TASK TO CARRY OUT:
For each line below with the word "hypertarget", write out a copy.

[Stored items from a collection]
╔══
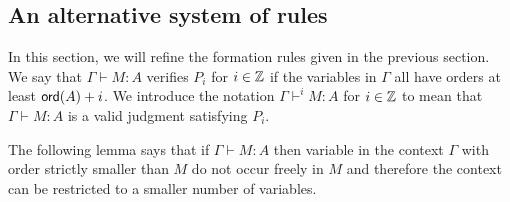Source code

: \subsection{An alternative system of rules}


In this section, we will refine the formation rules
given in the previous section. We say that $\Gamma \vdash M : A$ verifies $P_i$ for $i \in \mathbb{Z}$ if the
variables in $\Gamma$ all have orders at least ${\sf ord}(A)+i$. We introduce the notation $\Gamma \vdash^{i} M : A$ for $i \in
\mathbb{Z}$ to mean that $\Gamma \vdash M : A$ is a valid judgment satisfying $P_i$.


The following lemma says that if $\Gamma \vdash M : A$ then variable in the context $\Gamma$ with order
strictly smaller than $M$ do not occur freely in $M$ and therefore the context can be restricted to a smaller number of variables.

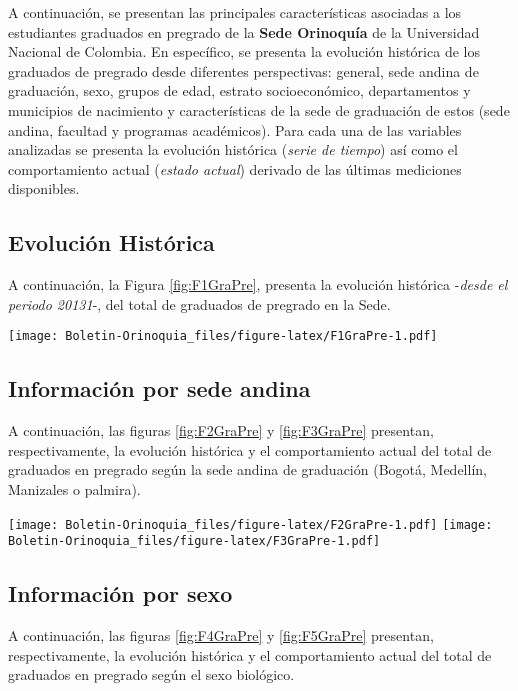\documentclass[
]{book}
\begin{document}
A continuación, se presentan las principales características asociadas a los estudiantes graduados en pregrado de la \textbf{Sede Orinoquía} de la Universidad Nacional de Colombia. En específico, se presenta la evolución histórica de los graduados de pregrado desde diferentes perspectivas: general, sede andina de graduación, sexo, grupos de edad, estrato socioeconómico, departamentos y municipios de nacimiento y características de la sede de graduación de estos (sede andina, facultad y programas académicos). Para cada una de las variables analizadas se presenta la evolución histórica (\emph{serie de tiempo}) así como el comportamiento actual (\emph{estado actual}) derivado de las últimas mediciones disponibles.

\hypertarget{evoluciuxf3n-histuxf3rica-5}{%
\subsection{Evolución Histórica}\label{evoluciuxf3n-histuxf3rica-5}}

A continuación, la Figura \ref{fig:F1GraPre}, presenta la evolución histórica -\emph{desde el periodo 20131}-, del total de graduados de pregrado en la Sede.

\texttt{[image: Boletin-Orinoquia\_files/figure-latex/F1GraPre-1.pdf]}

\hypertarget{informaciuxf3n-por-sede-andina-3}{%
\subsection{Información por sede andina}\label{informaciuxf3n-por-sede-andina-3}}

A continuación, las figuras \ref{fig:F2GraPre} y \ref{fig:F3GraPre} presentan, respectivamente, la evolución histórica y el comportamiento actual del total de graduados en pregrado según la sede andina de graduación (Bogotá, Medellín, Manizales o palmira).

\texttt{[image: Boletin-Orinoquia\_files/figure-latex/F2GraPre-1.pdf]}
\texttt{[image: Boletin-Orinoquia\_files/figure-latex/F3GraPre-1.pdf]}

\hypertarget{informaciuxf3n-por-sexo-5}{%
\subsection{Información por sexo}\label{informaciuxf3n-por-sexo-5}}

A continuación, las figuras \ref{fig:F4GraPre} y \ref{fig:F5GraPre} presentan, respectivamente, la evolución histórica y el comportamiento actual del total de graduados en pregrado según el sexo biológico.
\end{document}
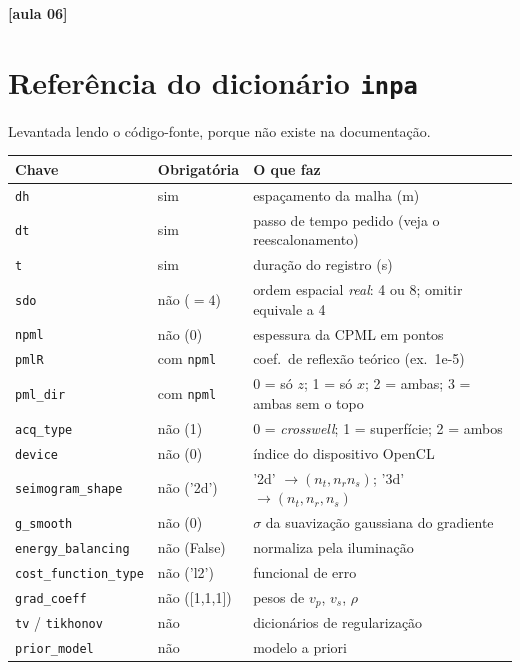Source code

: \documentclass[11pt,a4paper,oneside]{report}
\newcommand{\aula}[1]{\textcolor{cianofwi}{\textbf{[aula #1]}}}
\begin{document}
\aula{06}

\section{Referência do dicionário \texttt{inpa}}

Levantada lendo o código-fonte, porque não existe na documentação.

\begin{center}
\small
\begin{longtable}{@{}llp{8.2cm}@{}}
\toprule
\textbf{Chave} & \textbf{Obrigatória} & \textbf{O que faz} \\
\midrule
\endhead
\texttt{dh} & sim & espaçamento da malha (m) \\
\texttt{dt} & sim & passo de tempo pedido (veja o reescalonamento) \\
\texttt{t} & sim & duração do registro (s) \\
\texttt{sdo} & não ($=4$) & ordem espacial \emph{real}: 4 ou 8; omitir equivale a 4 \\
\texttt{npml} & não (0) & espessura da CPML em pontos \\
\texttt{pmlR} & com \texttt{npml} & coef.\ de reflexão teórico (ex.\ 1e-5) \\
\texttt{pml\_dir} & com \texttt{npml} & 0 = só $z$; 1 = só $x$; 2 = ambas; 3 = ambas sem o topo \\
\texttt{acq\_type} & não (1) & 0 = \emph{crosswell}; 1 = superfície; 2 = ambos \\
\texttt{device} & não (0) & índice do dispositivo OpenCL \\
\texttt{seimogram\_shape} & não ('2d') & '2d' $\to (n_t, n_r n_s)$; '3d' $\to (n_t,n_r,n_s)$ \\
\texttt{g\_smooth} & não (0) & $\sigma$ da suavização gaussiana do gradiente \\
\texttt{energy\_balancing} & não (False) & normaliza pela iluminação \\
\texttt{cost\_function\_type} & não ('l2') & funcional de erro \\
\texttt{grad\_coeff} & não ([1,1,1]) & pesos de $v_p$, $v_s$, $\rho$ \\
\texttt{tv} / \texttt{tikhonov} & não & dicionários de regularização \\
\texttt{prior\_model} & não & modelo a priori \\
\bottomrule
\end{longtable}
\end{center}
\end{document}
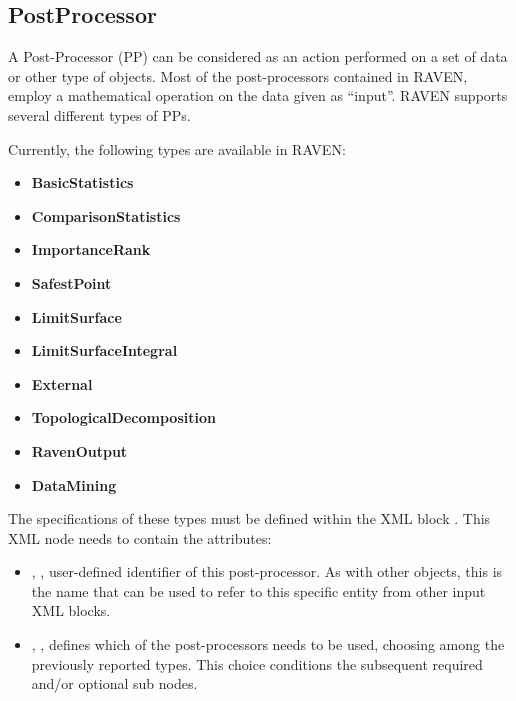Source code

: \subsection{PostProcessor}
\label{sec:models_postProcessor}
A Post-Processor (PP) can be considered as an action performed on a set of data
or other type of objects.
%
Most of the post-processors contained in RAVEN, employ a mathematical operation
on the data given as ``input''.
%
RAVEN supports several different types of PPs.

Currently, the following types are available in RAVEN:
\begin{itemize}
  \itemsep0em
  \item \textbf{BasicStatistics}
  \item \textbf{ComparisonStatistics}
  \item \textbf{ImportanceRank}
  \item \textbf{SafestPoint}
  \item \textbf{LimitSurface}
  \item \textbf{LimitSurfaceIntegral}
  \item \textbf{External}
  \item \textbf{TopologicalDecomposition}
  \item \textbf{RavenOutput}
  \item \textbf{DataMining}
\end{itemize}

The specifications of these types must be defined within the XML block
.
%
This XML node needs to contain the attributes:
\vspace{-5mm}
\begin{itemize}
  \itemsep0em
  \item {}, , user-defined
  identifier of this post-processor.
  \nb As with other objects, this is the name that can be used to refer to this
  specific entity from other input XML blocks.
  \item {}, , defines which of
  the post-processors needs to be used, choosing among the previously reported
  types.
  This choice conditions the subsequent required and/or optional
   sub nodes.
\end{itemize}
\vspace{-5mm}

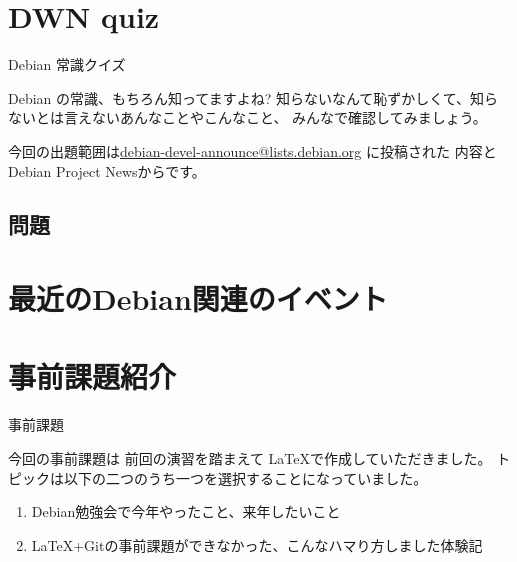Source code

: \section{DWN quiz}
\begin{frame}{Debian 常識クイズ}

Debian の常識、もちろん知ってますよね?
知らないなんて恥ずかしくて、知らないとは言えないあんなことやこんなこと、
みんなで確認してみましょう。

今回の出題範囲は\url{debian-devel-announce@lists.debian.org} に投稿された
内容とDebian Project Newsからです。

\end{frame}

\subsection{問題}


\section{最近のDebian関連のイベント}


\section{事前課題紹介}

\begin{frame}{事前課題}

今回の事前課題は
前回の演習を踏まえて \LaTeX{}で作成していただきました。
トピックは以下の二つのうち一つを選択することになっていました。

\begin{enumerate}
 \item Debian勉強会で今年やったこと、来年したいこと
 \item \LaTeX{}+Gitの事前課題ができなかった、こんなハマり方しました体験記
\end{enumerate}

\end{frame}


{\footnotesize

}

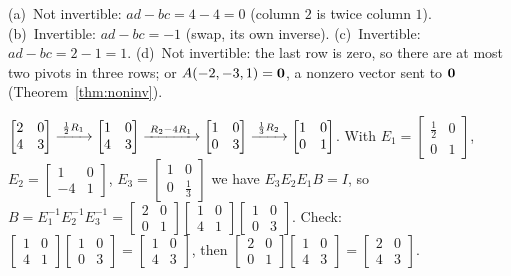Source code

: \documentclass[11pt]{article}
\begin{document}
\begin{description}[leftmargin=0pt,itemsep=5pt]
  \item[Knowledge Check \ref{kc:invornot}.] (a)~Not invertible: $ad-bc=4-4=0$ (column $2$ is twice column $1$). (b)~Invertible: $ad-bc=-1$ (swap, its own inverse). (c)~Invertible: $ad-bc=2-1=1$. (d)~Not invertible: the last row is zero, so there are at most two pivots in three rows; or $A(-2,-3,1)=\bv{0}$, a nonzero vector sent to $\bv{0}$ (Theorem~\ref{thm:noninv}).
  \item[Knowledge Check \ref{kc:factorkc}.] $\begin{bmatrix}2&0\\4&3\end{bmatrix}\rops{\frac12R_1}\begin{bmatrix}1&0\\4&3\end{bmatrix}\rops{R_2-4R_1}\begin{bmatrix}1&0\\0&3\end{bmatrix}\rops{\frac13R_2}\begin{bmatrix}1&0\\0&1\end{bmatrix}$. With $E_1=\begin{bmatrix}\tfrac12&0\\0&1\end{bmatrix}$, $E_2=\begin{bmatrix}1&0\\-4&1\end{bmatrix}$, $E_3=\begin{bmatrix}1&0\\0&\tfrac13\end{bmatrix}$ we have $E_3E_2E_1B=I$, so $B=E_1^{-1}E_2^{-1}E_3^{-1}=\begin{bmatrix}2&0\\0&1\end{bmatrix}\begin{bmatrix}1&0\\4&1\end{bmatrix}\begin{bmatrix}1&0\\0&3\end{bmatrix}$. Check: $\begin{bmatrix}1&0\\4&1\end{bmatrix}\begin{bmatrix}1&0\\0&3\end{bmatrix}=\begin{bmatrix}1&0\\4&3\end{bmatrix}$, then $\begin{bmatrix}2&0\\0&1\end{bmatrix}\begin{bmatrix}1&0\\4&3\end{bmatrix}=\begin{bmatrix}2&0\\4&3\end{bmatrix}$.

\end{description}
\end{document}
╚══
SOLUTION BELOW:
\hypertarget{evoluciuxf3n-histuxf3rica-5}{%
\hypertarget{informaciuxf3n-por-sede-andina-3}{%
\hypertarget{informaciuxf3n-por-sexo-5}{%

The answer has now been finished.